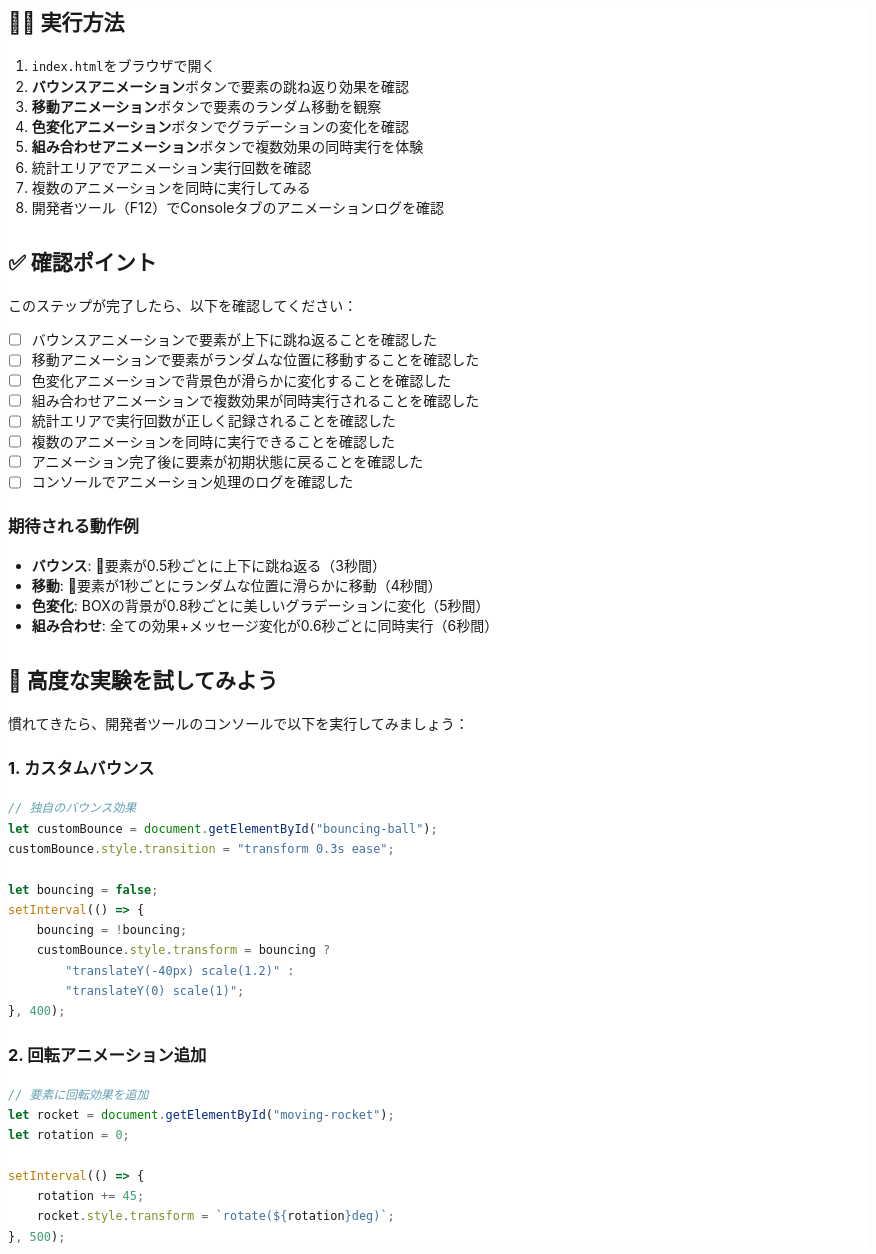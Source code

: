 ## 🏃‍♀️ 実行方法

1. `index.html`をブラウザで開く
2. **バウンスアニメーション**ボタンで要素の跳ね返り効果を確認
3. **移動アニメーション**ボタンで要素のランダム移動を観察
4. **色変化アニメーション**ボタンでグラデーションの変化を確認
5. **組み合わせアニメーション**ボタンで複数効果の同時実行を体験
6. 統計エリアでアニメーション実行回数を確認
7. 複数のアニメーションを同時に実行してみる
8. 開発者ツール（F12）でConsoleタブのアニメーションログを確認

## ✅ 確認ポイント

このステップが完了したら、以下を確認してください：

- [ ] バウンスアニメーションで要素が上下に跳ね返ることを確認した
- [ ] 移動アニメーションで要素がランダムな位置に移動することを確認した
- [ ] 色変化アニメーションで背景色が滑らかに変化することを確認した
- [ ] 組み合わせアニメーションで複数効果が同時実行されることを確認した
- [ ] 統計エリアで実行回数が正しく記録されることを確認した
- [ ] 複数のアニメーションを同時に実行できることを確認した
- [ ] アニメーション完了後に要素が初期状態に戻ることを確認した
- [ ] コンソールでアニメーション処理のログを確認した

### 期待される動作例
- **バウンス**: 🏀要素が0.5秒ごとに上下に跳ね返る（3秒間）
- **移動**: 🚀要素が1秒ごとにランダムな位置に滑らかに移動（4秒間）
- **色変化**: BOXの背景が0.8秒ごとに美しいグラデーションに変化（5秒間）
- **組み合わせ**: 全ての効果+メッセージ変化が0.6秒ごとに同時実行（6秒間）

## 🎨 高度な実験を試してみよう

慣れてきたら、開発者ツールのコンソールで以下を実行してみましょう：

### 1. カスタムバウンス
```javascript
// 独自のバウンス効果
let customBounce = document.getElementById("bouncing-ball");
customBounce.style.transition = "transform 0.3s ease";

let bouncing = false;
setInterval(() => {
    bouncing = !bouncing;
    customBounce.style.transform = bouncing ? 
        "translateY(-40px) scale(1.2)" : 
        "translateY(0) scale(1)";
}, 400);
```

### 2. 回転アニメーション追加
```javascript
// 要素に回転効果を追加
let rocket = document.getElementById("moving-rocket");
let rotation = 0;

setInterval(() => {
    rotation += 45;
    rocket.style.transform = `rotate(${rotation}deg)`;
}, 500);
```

● ● ● ●

In the listing, find all lines with the string "translateY" and copy them.

        "translateY(-40px) scale(1.2)" : 
        "translateY(0) scale(1)";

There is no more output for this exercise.